Two major shareholder groups backed proposal that would force tech company to make new human rights commitments
Apple could be forced to disclose details of censorship requests from China and other nations after two major shareholder groups backed a proposal that would force the tech firm to make new human rights commitments.
The motion, set to be voted on by the company’s investors on Wednesday, was prompted by numerous allegations of Apple kowtowing to Beijing and blocking apps from being used by Chinese customers.
If approved by investors, the scheme could have implications beyond China and potentially expose details of tensions between Apple and other jurisdictions. The California-headquartered tech giant has regularly clashed with the US government, including most prominently over requests for iPhones to be unlocked.
The human rights resolution was put forward by campaign group SumOfUs, which cited several concerns about Apple’s relationship with the Chinese state in its submission to investors.
Apple failed in an attempt to block the vote from taking place. And now the Guardian has learned that the proposal has the support of the influential corporate governance groups ISS and Glass Lewis.

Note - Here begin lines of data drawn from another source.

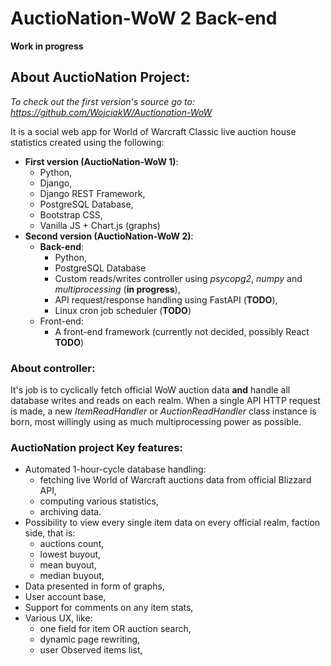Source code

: # AuctioNation-WoW 2 **Back-end**
**Work in progress**
## About AuctioNation Project:
*To check out the first version's source go to:
https://github.com/WojciakW/Auctionation-WoW*

It is a social web app for World of Warcraft Classic live auction house statistics created using the following:
-   **First version (AuctioNation-WoW 1)**:
    - Python,
    - Django,
    - Django REST Framework,
    - PostgreSQL Database,
    - Bootstrap CSS,
    - Vanilla JS + Chart.js (graphs)
-   **Second version (AuctioNation-WoW 2)**:
    - **Back-end**:
        - Python,
        - PostgreSQL Database
        - Custom reads/writes controller using *psycopg2*, *numpy* and *multiprocessing* (**in progress**),
        - API request/response handling using FastAPI (**TODO**),
        - Linux cron job scheduler (**TODO**)
    - Front-end:
        - A front-end framework (currently not decided, possibly React **TODO**)

### About controller:
 It's job is to cyclically fetch official WoW auction data **and** handle all database writes and reads on each realm. When a single API HTTP request is made, a new *ItemReadHandler* or *AuctionReadHandler* class instance is born, most willingly using as much multiprocessing power as possible.


### AuctioNation project Key features:
- Automated 1-hour-cycle database handling:
  - fetching live World of Warcraft auctions data from official Blizzard API,
  - computing various statistics,
  - archiving data.
- Possibility to view every single item data on every official realm, faction side, that is:
  - auctions count,
  - lowest buyout,
  - mean buyout,
  - median buyout,
- Data presented in form of graphs,
- User account base,
- Support for comments on any item stats,
- Various UX, like:
    - one field for item OR auction search,
    - dynamic page rewriting,
    - user Observed items list,
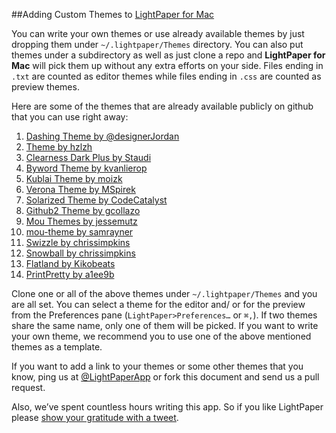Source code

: ##Adding Custom Themes to [LightPaper for Mac](clockworkengine.com/lightpaper-mac/?ref=themedocshare)


You can write your own themes or use already available themes by just dropping them under `~/.lightpaper/Themes` directory. You can also put themes under a subdirectory as well as just clone a repo and **LightPaper for Mac** will pick them up without any extra efforts on your side. Files ending in `.txt` are counted as editor themes while files ending in `.css` are counted as preview themes. 


Here are some of the themes that are already available publicly on github that you can use right away:

1. [Dashing Theme by @designerJordan](https://github.com/designerJordan/md-dashing-theme)
2. [Theme by hzlzh](https://github.com/hzlzh/Mou-Theme)
3. [Clearness Dark Plus by Staudi](https://github.com/Staudi/Clearness-Dark-Plus)
4. [Byword Theme by kvanlierop](https://github.com/kvanlierop/byword-for-mou)
5. [Kublai Theme by moizk](https://github.com/moizk/kublai-mou)
6. [Verona Theme by MSpirek](https://github.com/MSpirek/Verona)
7. [Solarized Theme by CodeCatalyst](https://github.com/CodeCatalyst/mou-theme-solarized)
8. [Github2 Theme by gcollazo](https://github.com/gcollazo/mou-theme-github2)
9. [Mou Themes by jessemutz](https://github.com/jessemutz/mou)
10. [mou-theme by samrayner](https://github.com/samrayner/mou-theme)
11. [Swizzle by chrissimpkins](https://github.com/chrissimpkins/swizzle)
12. [Snowball by chrissimpkins](https://github.com/chrissimpkins/snowball)
13. [Flatland by Kikobeats](https://github.com/Kikobeats/mou-theme-flatland)
14. [PrintPretty by a1ee9b](https://github.com/a1ee9b/PrintPretty)


Clone one or all of the above themes under `~/.lightpaper/Themes` and you are all set. You can select a theme for the editor and/ or for the preview from the Preferences pane (`LightPaper>Preferences…` or `⌘,`). If two themes share the same name, only one of them will be picked. If you want to write your own theme, we recommend you to use one of the above mentioned themes as a template.


If you want to add a link to your themes or some other themes that you know, ping us at [@LightPaperApp](https://twitter.com/LightPaperApp) or fork this document and send us a pull request.


Also, we’ve spent countless hours writing this app. So if you like LightPaper please [show your gratitude with a tweet](https://twitter.com/intent/tweet?hashtags=markdown&original_referer=http%3A%2F%2Fclockworkengine.com%2Flightpaper-mac%2F%3Fref%3Drdshare&text=Checkout%20LightPaper%20-%20awesome%20markdown%20editor%20for%20Mac&tw_p=tweetbutton&url=http%3A%2F%2Fclockworkengine.com%2Flightpaper-mac%2F%3Fref%3Dtwshare&via=LightPaperApp).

Together these two firms advise the world’s largest institutional investors on how they vote at company’s annual meetings, so their backing for the proposal is a coup for SumOfUs.
Ahead of Wednesday’s annual meeting, ISS and Glass Lewis have sent reports to their clients, seen by the Guardian, explaining why they should back the proposal.
Glass Lewis said: “[W]e believe that it would be prudent for the company to exhibit enhanced transparency around how it respects the right to free expression.”
In their reports, both Glass Lewis and ISS highlighted various news reports of Apple making apps unavailable in China.
In 2016, it emerged that Apple had removed its iBooks Store and iTunes Movies services from devices owned by Chinese customers. In 2017, it removed several virtual private network (VPN) apps, which were used by Chinese citizens to bypass state censorship apparatus. And last year the company removed HKMap.Live, a controversial crowdsourced mapping app that was being used by Hong Kong protesters to track police activity.
The SumOfUs proposal would force Apple’s board to prepare an annual report on the company’s policies relating to freedom of expression and access to information. The board would be compelled to state in the report whether they are “publicly committed to freedom of expression and access to information”.
They would also have to disclose a “description of the actions Apple has taken in the past year in response to government or third-party demands that were reasonably likely to limit free expression or access to information”.
SumOfUs believes the need to clarify Apple’s relationship with China is made particularly urgent by public outrage surrounding Beijing’s treatment of Uighur people sent to internment camps and pro-democracy protesters in Hong Kong.
Despite backing from ISS and Glass Lewis, SumOfUs still faces an uphill battle to pass the motion because it is opposed by Apple’s board, which includes the company’s chief executive, Tim Cook, and former US vice-president Al Gore.
Apple has issued a statement saying the proposal is “unnecessary based on the extensive information that is already publicly provided to our shareholders and users”.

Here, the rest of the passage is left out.